--- RECORDED DATA ---

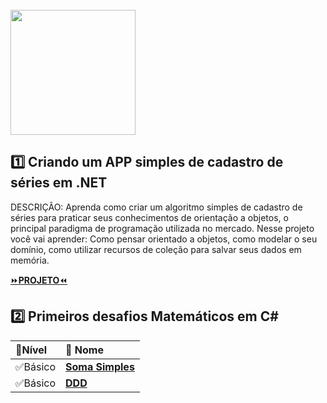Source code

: <div  style="display: inline_block"><br>
  <img align="center" eight="200" width="200"  src="https://user-images.githubusercontent.com/71510774/137177492-e2130830-a3c9-4051-bd6c-126c77a9d226.png" />
 </div>

## 1️⃣ Criando um APP simples de cadastro de séries em .NET
DESCRIÇÃO: Aprenda como criar um algoritmo simples de cadastro de séries para praticar seus conhecimentos de orientação a objetos, o principal paradigma de programação utilizada no mercado. Nesse projeto você vai aprender: Como pensar orientado a objetos, como modelar o seu domínio, como utilizar recursos de coleção para salvar seus dados em memória.

[⏩**PROJETO**⏪](https://github.com/KalebeSantana/APPCADASTROMEM-APIREST)

## 2️⃣ Primeiros desafios Matemáticos em C#

| 📌**Nível** | 📌 **Nome** | 
| :--- |  :--- | 
| ✅Básico | [**Soma Simples**](https://github.com/KalebeSantana/DecolaTech/blob/main/DesafiosDeCodigo/SomaSimples/Program.cs) |
| ✅Básico | [**DDD**](https://github.com/KalebeSantana/DecolaTech/blob/main/DesafiosDeCodigo/DDD/Program.cs) |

---

# WHAT THE TASK ASKS
Please print everything in the material exactly, apart from the pictures.

# ANSWER FOR THIS EXERCISE
Source code

: <div  style="display: inline_block"><br>
  <img align="center" eight="200" width="200"  src="https://user-images.githubusercontent.com/71510774/137177492-e2130830-a3c9-4051-bd6c-126c77a9d226.png" />
 </div>

## 1️⃣ Criando um APP simples de cadastro de séries em .NET
DESCRIÇÃO: Aprenda como criar um algoritmo simples de cadastro de séries para praticar seus conhecimentos de orientação a objetos, o principal paradigma de programação utilizada no mercado. Nesse projeto você vai aprender: Como pensar orientado a objetos, como modelar o seu domínio, como utilizar recursos de coleção para salvar seus dados em memória.

[⏩**PROJETO**⏪](https://github.com/KalebeSantana/APPCADASTROMEM-APIREST)

## 2️⃣ Primeiros desafios Matemáticos em C#

| 📌**Nível** | 📌 **Nome** | 
| :--- |  :--- | 
| ✅Básico | [**Soma Simples**](https://github.com/KalebeSantana/DecolaTech/blob/main/DesafiosDeCodigo/SomaSimples/Program.cs) |
| ✅Básico | [**DDD**](https://github.com/KalebeSantana/DecolaTech/blob/main/DesafiosDeCodigo/DDD/Program.cs) |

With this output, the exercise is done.